Exercise prompt: The result should be every line that contains the word "normal", taken from the material.

Records for the exercise:
Start of Block

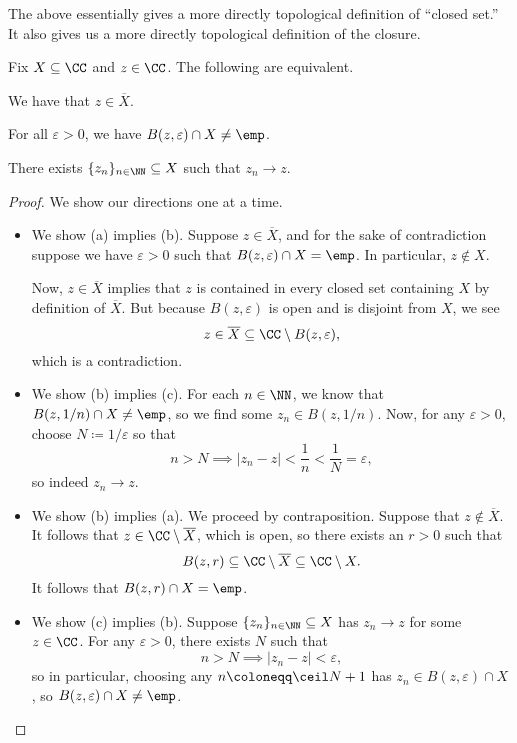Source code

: The above essentially gives a more directly topological definition of ``closed set.'' It also gives us a more directly topological definition of the closure.
\begin{lemma}
	Fix $X\subseteq\CC$ and $z\in\CC$. The following are equivalent.
	\begin{listalph}
		\item We have that $z\in\overline X$.
		\item For all $\varepsilon>0$, we have $B(z,\varepsilon)\cap X\ne\emp$.
		\item There exists $\{z_n\}_{n\in\NN}\subseteq X$ such that $z_n\to z$.
	\end{listalph}
\end{lemma}
\begin{proof}
	We show our directions one at a time.
	\begin{itemize}
		\item We show (a) implies (b). Suppose $z\in\overline X$, and for the sake of contradiction suppose we have $\varepsilon>0$ such that $B(z,\varepsilon)\cap X=\emp$. In particular, $z\notin X$.

		Now, $z\in\overline X$ implies that $z$ is contained in every closed set containing $X$ by definition of $\overline X$. But because $B(z,\varepsilon)$ is open and is disjoint from $X$, we see
		\[z\in\overline X\subseteq\CC\setminus B(z,\varepsilon),\]
		which is a contradiction.
		\item We show (b) implies (c). For each $n\in\NN$, we know that $B(z,1/n)\cap X\ne\emp$, so we find some $z_n\in B(z,1/n)$. Now, for any $\varepsilon>0$, choose $N\coloneqq 1/\varepsilon$ so that
		\[n>N\implies|z_n-z|<\frac1n<\frac1N=\varepsilon,\]
		so indeed $z_n\to z$.

		\item We show (b) implies (a). We proceed by contraposition. Suppose that $z\notin\overline X$. It follows that $z\in\CC\setminus\overline X$, which is open, so there exists an $r>0$ such that
		\[B(z,r)\subseteq\CC\setminus\overline X\subseteq\CC\setminus X.\]
		It follows that $B(z,r)\cap X=\emp$.

		\item We show (c) implies (b). Suppose $\{z_n\}_{n\in\NN}\subseteq X$ has $z_n\to z$ for some $z\in\CC$. For any $\varepsilon>0$, there exists $N$ such that
		\[n>N\implies|z_n-z|<\varepsilon,\]
		so in particular, choosing any $n\coloneqq \ceil N+1$ has $z_n\in B(z,\varepsilon)\cap X$, so $B(z,\varepsilon)\cap X\ne\emp$.
		\qedhere
	\end{itemize}
\end{proof}

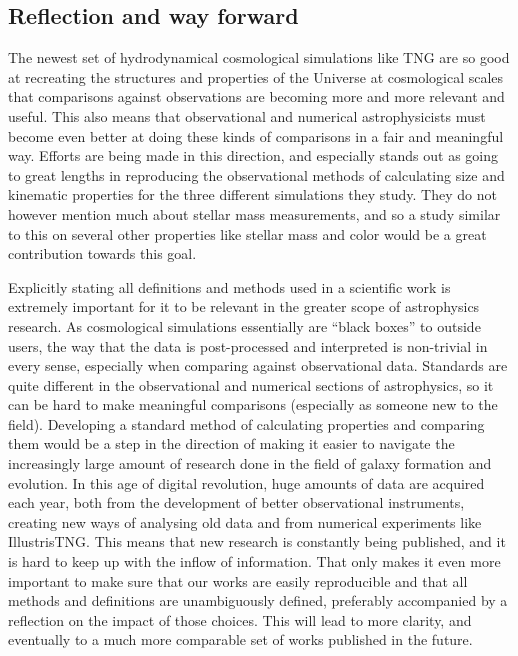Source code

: \subsection{Reflection and way forward}
The newest set of hydrodynamical cosmological simulations like TNG are so good at recreating the structures and properties of the Universe at cosmological scales that comparisons against observations are becoming more and more relevant and useful. This also means that observational and numerical astrophysicists must become even better at doing these kinds of comparisons in a fair and meaningful way. Efforts are being made in this direction, and especially \textcite{Sande2018} stands out as going to great lengths in reproducing the observational methods of calculating size and kinematic properties for the three different simulations they study. They do not however mention much about stellar mass measurements, and so a study similar to this on several other properties like stellar mass and color would be a great contribution towards this goal.

Explicitly stating all definitions and methods used in a scientific work is extremely important for it to be relevant in the greater scope of astrophysics research. As cosmological simulations essentially are ``black boxes'' to outside users, the way that the data is post-processed and interpreted is non-trivial in every sense, especially when comparing against observational data. Standards are quite different in the observational and numerical sections of astrophysics, so it can be hard to make meaningful comparisons (especially as someone new to the field). Developing a standard method of calculating properties and comparing them would be a step in the direction of making it easier to navigate the increasingly large amount of research done in the field of galaxy formation and evolution. In this age of digital revolution, huge amounts of data are acquired each year, both from the development of better observational instruments, creating new ways of analysing old data and from numerical experiments like IllustrisTNG. This means that new research is constantly being published, and it is hard to keep up with the inflow of information. That only makes it even more important to make sure that our works are easily reproducible and that all methods and definitions are unambiguously defined, preferably accompanied by a reflection on the impact of those choices. This will lead to more clarity, and eventually to a much more comparable set of works published in the future.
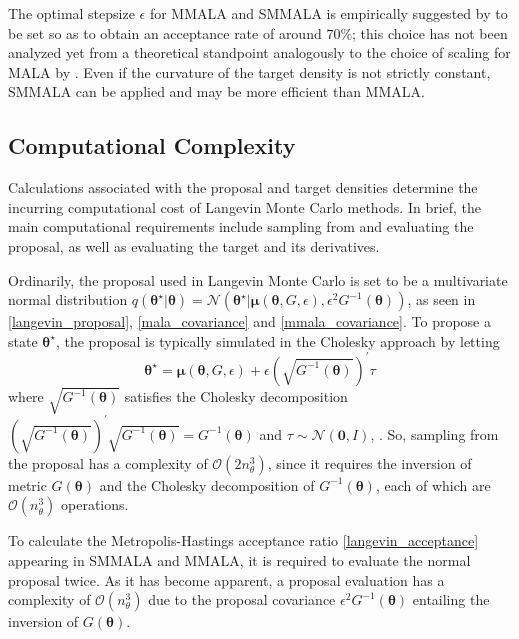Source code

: \documentclass[twoside,11pt]{article}
\begin{document}
The optimal stepsize $\epsilon$ for MMALA and SMMALA is empirically suggested by \cite{gir_cal__rie} to be set so as to 
obtain an acceptance rate of around $70\%$; this choice has not been analyzed yet from a theoretical standpoint analogously 
to the choice of scaling for MALA by \cite{rob_ros__opt}. Even if the curvature of the target density is not strictly 
constant, SMMALA can be applied and may be more efficient than MMALA.

\subsection{Computational Complexity}
\label{Motivation}

Calculations associated with the proposal and target densities determine the incurring computational cost of Langevin 
Monte Carlo methods. In brief, the main computational requirements include sampling from and evaluating the proposal, as well
as evaluating the target and its derivatives.

Ordinarily, the proposal used in Langevin Monte Carlo is set to be a multivariate normal distribution
$
q(\boldsymbol{\theta}^{\star}|\boldsymbol{\theta}) =
\mathcal{N}(\boldsymbol{\theta}^{\star}|
\boldsymbol{\mu}(\boldsymbol{\theta}, G, \epsilon), \epsilon^2 G^{-1}(\boldsymbol{\theta}))
$,
as seen in \eqref{langevin_proposal}, \eqref{mala_covariance} and \eqref{mmala_covariance}. To propose a state 
$\boldsymbol{\theta}^{\star}$, the proposal is typically simulated in the Cholesky approach by letting
\begin{equation}
\boldsymbol{\theta}^{\star} =
\boldsymbol{\mu}(\boldsymbol{\theta}, G, \epsilon)+
\epsilon \left(\sqrt{G^{-1}(\boldsymbol{\theta})}\right)^{'}\tau
\end{equation}
where $\sqrt{G^{-1}(\boldsymbol{\theta})}$ satisfies the Cholesky decomposition
$
\left(\sqrt{G^{-1}(\boldsymbol{\theta})}\right)^{'}\sqrt{G^{-1}(\boldsymbol{\theta})}=
G^{-1}(\boldsymbol{\theta})
$
and $\tau\sim\mathcal{N}(\mathbf{0}, I)$, \cite{chi_gre__und}.
So, sampling from the proposal has a complexity of $\mathcal{O}(2n_\theta^3)$, since it requires the inversion of metric 
$G(\boldsymbol{\theta})$ and the Cholesky decomposition of $G^{-1}(\boldsymbol{\theta})$, each of which are
$\mathcal{O}(n_\theta^3)$ operations.

To calculate the Metropolis-Hastings acceptance ratio \eqref{langevin_acceptance} appearing in SMMALA and MMALA,
it is required to evaluate the normal proposal twice. As it has become apparent, a proposal evaluation has a complexity of
$\mathcal{O}(n_\theta^3)$ due to the proposal covariance $\epsilon^2 G^{-1}(\boldsymbol{\theta})$ entailing the inversion of 
$G(\boldsymbol{\theta})$.
\end{document}
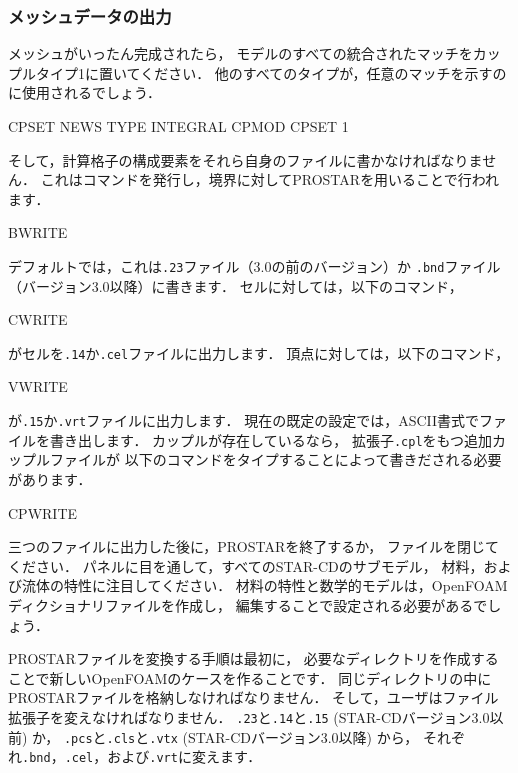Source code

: \subsubsection{メッシュデータの出力}
\label{sssec:5.5.2.5}
メッシュがいったん完成されたら，
モデルのすべての統合されたマッチをカップルタイプ1に置いてください．
他のすべてのタイプが，任意のマッチを示すのに使用されるでしょう．
\begin{OFverbatim}[terminal]
CPSET NEWS TYPE INTEGRAL
CPMOD CPSET 1
\end{OFverbatim}
そして，計算格子の構成要素をそれら自身のファイルに書かなければなりません．
これはコマンドを発行し，境界に対して\textsf{PROSTAR}を用いることで行われます．
\begin{OFverbatim}[terminal]
BWRITE
\end{OFverbatim}
デフォルトでは，これは\texttt{.23}ファイル（3.0の前のバージョン）か
\texttt{.bnd}ファイル（バージョン3.0以降）に書きます．
セルに対しては，以下のコマンド，
\begin{OFverbatim}[terminal]
CWRITE
\end{OFverbatim}
がセルを\texttt{.14}か\texttt{.cel}ファイルに出力します．
頂点に対しては，以下のコマンド，
\begin{OFverbatim}[terminal]
VWRITE
\end{OFverbatim}
が\texttt{.15}か\texttt{.vrt}ファイルに出力します．
現在の既定の設定では，ASCII書式でファイルを書き出します．
カップルが存在しているなら，
拡張子\texttt{.cpl}をもつ追加カップルファイルが
以下のコマンドをタイプすることによって書きだされる必要があります．
\begin{OFverbatim}[terminal]
CPWRITE
\end{OFverbatim}
三つのファイルに出力した後に，\textsf{PROSTAR}を終了するか，
ファイルを閉じてください．
パネルに目を通して，すべてのSTAR-CDのサブモデル，
材料，および流体の特性に注目してください．
材料の特性と数学的モデルは，OpenFOAMディクショナリファイルを作成し，
編集することで設定される必要があるでしょう．

\textsf{PROSTAR}ファイルを変換する手順は最初に，
必要なディレクトリを作成することで新しいOpenFOAMのケースを作ることです．
同じディレクトリの中に\textsf{PROSTAR}ファイルを格納しなければなりません．
そして，ユーザはファイル拡張子を変えなければなりません．
\texttt{.23}と\texttt{.14}と\texttt{.15} (STAR-CDバージョン3.0以前) か，
\texttt{.pcs}と\texttt{.cls}と\texttt{.vtx} (STAR-CDバージョン3.0以降) から，
それぞれ\texttt{.bnd}，\texttt{.cel}，および\texttt{.vrt}に変えます．

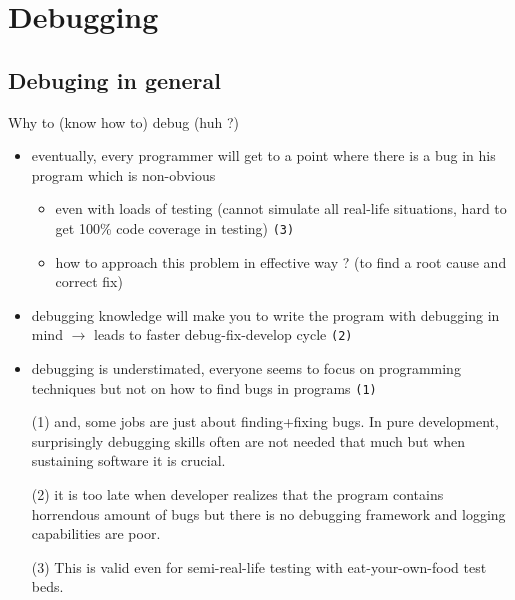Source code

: 
\section{Debugging}

\subsection{Debuging in general}

Why to (know how to) debug (huh ?)
\begin{itemize}
  \item eventually, every programmer will get to a point where there is
    a bug in his program which is non-obvious
    \begin{itemize}
    \item even with loads of testing (cannot simulate all real-life situations,
      hard to get 100\% code coverage in testing) \texttt{(3)}
    \item how to approach this problem in effective way ? (to find a root cause
      and correct fix)
    \end{itemize}
  \item debugging knowledge will make you to write the program with debugging
    in mind $\rightarrow$ leads to faster debug-fix-develop cycle \texttt{(2)}
  \item debugging is understimated, everyone seems to focus on programming
    techniques but not on how to find bugs in programs \texttt{(1)}
\end{itemize}

\begin{itemize}
  \item[(1)] and, some jobs are just about finding+fixing bugs.
  In pure development, surprisingly debugging skills
  often are not needed that much but when sustaining software it is crucial.
  \item[(2)] it is too late when developer realizes that the program contains
      horrendous amount of bugs but there is no debugging framework
      and logging capabilities are poor.
  \item[(3)] This is valid even for semi-real-life testing with
      eat-your-own-food test beds.
\end{itemize}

End of Block

Reply:
Ordinarily, the proposal used in Langevin Monte Carlo is set to be a multivariate normal distribution
it is required to evaluate the normal proposal twice. As it has become apparent, a proposal evaluation has a complexity of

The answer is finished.